The police insist the operation was necessary to ensure the safety of officers on the site.
However, the protestor’s relationship with the police is ultimately only a sideshow. The real issue is climate change and the expansion of Heathrow. This is why hundreds of people from all over the country – including a large contingent form the local community – have descended on a muddy field in west London close to the perimeters of the airport.
‘We chose Heathrow because building another runway is environmental lunacy,’ she explains as planes roar overhead. ‘The aviation industry likes to claim it is only 3 per cent of UK emissions and 6 per cent globally. But if you unpack the claim a very different picture emerges.’
The figures dates from 1992, she says, and doesn’t take account of the impact of releasing greenhouse gasses high in the atmosphere. The Intergovernmental Panel on Climate Change estimates the impact may 2.7 times greater
but other studies indicate it could be up to four times greater.
‘Also, the government measures outward flights and not return flights originating from this country. So if you take into account uplift and return flights it’s actually more like 20 per cent of UK emissions,’ she says.
But industry and people's homes are still responsible for far more emissions, so why pick on the aviation industry?
‘Because it is the fastest-growing source of carbon emissions in the UK and it’s set to grow three fold,’ Penny says. ‘It is absolutely impossible to accommodate that level of emissions at a sustainable level.’
This charge is backed by the Tyndall Centre, the UK's best-known climate think tank, which claims there is no chance of tackling climate change without cutting aviation emissions. It recently calculated that if nothing changed, all other carbon-emitting sectors of the economy would have to stop emitting any carbon by 2050, just to allow for the growth in air travel.

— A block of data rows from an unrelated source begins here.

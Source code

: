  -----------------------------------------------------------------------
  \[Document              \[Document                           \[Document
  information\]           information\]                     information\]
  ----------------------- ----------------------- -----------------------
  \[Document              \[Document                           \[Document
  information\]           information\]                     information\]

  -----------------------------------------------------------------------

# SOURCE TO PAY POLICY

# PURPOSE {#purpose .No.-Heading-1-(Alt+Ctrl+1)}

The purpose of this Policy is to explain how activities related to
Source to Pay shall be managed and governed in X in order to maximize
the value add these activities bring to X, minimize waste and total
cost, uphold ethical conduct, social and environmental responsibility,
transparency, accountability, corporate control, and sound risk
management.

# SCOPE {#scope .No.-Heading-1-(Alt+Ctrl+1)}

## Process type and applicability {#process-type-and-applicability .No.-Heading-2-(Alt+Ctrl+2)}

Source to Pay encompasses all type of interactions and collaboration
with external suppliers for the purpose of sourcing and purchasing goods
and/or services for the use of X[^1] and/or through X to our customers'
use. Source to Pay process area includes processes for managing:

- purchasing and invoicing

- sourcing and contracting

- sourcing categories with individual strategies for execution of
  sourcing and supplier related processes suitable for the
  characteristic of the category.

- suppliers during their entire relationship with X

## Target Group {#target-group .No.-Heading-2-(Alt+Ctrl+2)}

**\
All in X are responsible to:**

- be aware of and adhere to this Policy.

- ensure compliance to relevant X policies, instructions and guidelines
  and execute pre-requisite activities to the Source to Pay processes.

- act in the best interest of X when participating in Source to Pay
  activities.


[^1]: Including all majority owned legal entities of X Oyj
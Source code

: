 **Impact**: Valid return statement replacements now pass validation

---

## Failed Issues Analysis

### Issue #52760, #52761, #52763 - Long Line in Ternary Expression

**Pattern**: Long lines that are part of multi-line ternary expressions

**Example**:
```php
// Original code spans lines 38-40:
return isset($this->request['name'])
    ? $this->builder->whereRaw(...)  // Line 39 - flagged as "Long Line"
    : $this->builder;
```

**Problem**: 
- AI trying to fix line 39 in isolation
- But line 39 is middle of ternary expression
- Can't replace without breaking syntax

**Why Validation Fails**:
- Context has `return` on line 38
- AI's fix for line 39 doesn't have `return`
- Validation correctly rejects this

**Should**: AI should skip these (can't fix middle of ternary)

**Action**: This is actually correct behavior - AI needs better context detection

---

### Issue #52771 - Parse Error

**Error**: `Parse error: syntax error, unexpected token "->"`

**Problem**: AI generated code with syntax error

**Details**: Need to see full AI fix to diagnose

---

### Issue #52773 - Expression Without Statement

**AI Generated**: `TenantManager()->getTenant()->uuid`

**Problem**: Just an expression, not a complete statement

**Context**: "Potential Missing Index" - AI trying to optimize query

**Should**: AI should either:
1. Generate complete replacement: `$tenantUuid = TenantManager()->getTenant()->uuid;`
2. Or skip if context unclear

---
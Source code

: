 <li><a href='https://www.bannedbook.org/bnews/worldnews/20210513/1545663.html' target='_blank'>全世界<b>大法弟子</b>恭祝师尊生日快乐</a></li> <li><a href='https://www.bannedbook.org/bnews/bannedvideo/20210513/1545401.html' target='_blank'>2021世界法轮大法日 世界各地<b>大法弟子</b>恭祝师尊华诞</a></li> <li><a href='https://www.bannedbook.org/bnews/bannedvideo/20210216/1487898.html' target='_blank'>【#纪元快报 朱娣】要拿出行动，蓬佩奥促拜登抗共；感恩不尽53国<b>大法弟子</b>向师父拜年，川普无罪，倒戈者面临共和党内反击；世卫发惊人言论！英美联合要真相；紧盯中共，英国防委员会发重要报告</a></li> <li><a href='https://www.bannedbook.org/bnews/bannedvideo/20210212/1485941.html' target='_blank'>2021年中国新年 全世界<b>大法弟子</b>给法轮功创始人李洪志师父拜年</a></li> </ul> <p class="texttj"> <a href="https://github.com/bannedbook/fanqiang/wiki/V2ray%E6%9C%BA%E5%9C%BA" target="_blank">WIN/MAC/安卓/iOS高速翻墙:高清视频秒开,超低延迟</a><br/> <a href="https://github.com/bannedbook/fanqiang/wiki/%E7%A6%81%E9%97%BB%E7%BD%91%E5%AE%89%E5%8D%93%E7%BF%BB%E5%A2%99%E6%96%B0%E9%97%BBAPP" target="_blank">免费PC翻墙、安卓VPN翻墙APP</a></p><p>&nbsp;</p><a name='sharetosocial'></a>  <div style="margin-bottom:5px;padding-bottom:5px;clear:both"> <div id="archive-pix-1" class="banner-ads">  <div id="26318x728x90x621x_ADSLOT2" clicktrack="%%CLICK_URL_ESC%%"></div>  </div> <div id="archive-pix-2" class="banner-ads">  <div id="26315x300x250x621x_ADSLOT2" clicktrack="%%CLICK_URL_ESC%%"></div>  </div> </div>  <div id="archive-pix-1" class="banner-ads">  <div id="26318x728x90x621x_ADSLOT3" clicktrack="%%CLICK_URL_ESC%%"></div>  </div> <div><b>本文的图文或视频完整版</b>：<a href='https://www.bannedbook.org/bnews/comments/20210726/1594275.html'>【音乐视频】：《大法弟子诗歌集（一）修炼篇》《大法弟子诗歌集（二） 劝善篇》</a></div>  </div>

Yet the government seems intent on building a third runway anyway. A recent progress report on the 2003 air transport white paper estimated a third runway is worth £5bn to the UK economy. But Penny claims the cost to the economy of not tacking climate change will be greater than any short-term benefits from increased air travel. The recent floods, she says, have shut countless businesses around the country and are just a taste of things to come.
Another criticism levelled at the camp is that their actions may disrupt ordinary people going on their holidays. Penny stresses their enemies are the air travel industry not passengers. ‘The whole idea is not to attack people because we need to get people on our side,’ she says.
This is reflected in the targets chosen by protestors: private business flights at Biggin Hill and Farnborough, the Department for Transport, BAA offices and an international freight depot.
The camp itself is a model of sustainability. Most of the site's power needs – including a cinema – are met with a combination of wind turbines and solar panels. The camp also provides compost toilets, a grey water system for filtering wastewater and running water.
But will the camp make any difference? Penny draws a parallel with the abolition of the slave trade: ‘Slavery was once legal and profitable. The slave trade was a bit like the oil addiction of our time. The whole economy rested on the slave trade just as now the whole economy rests on oil.’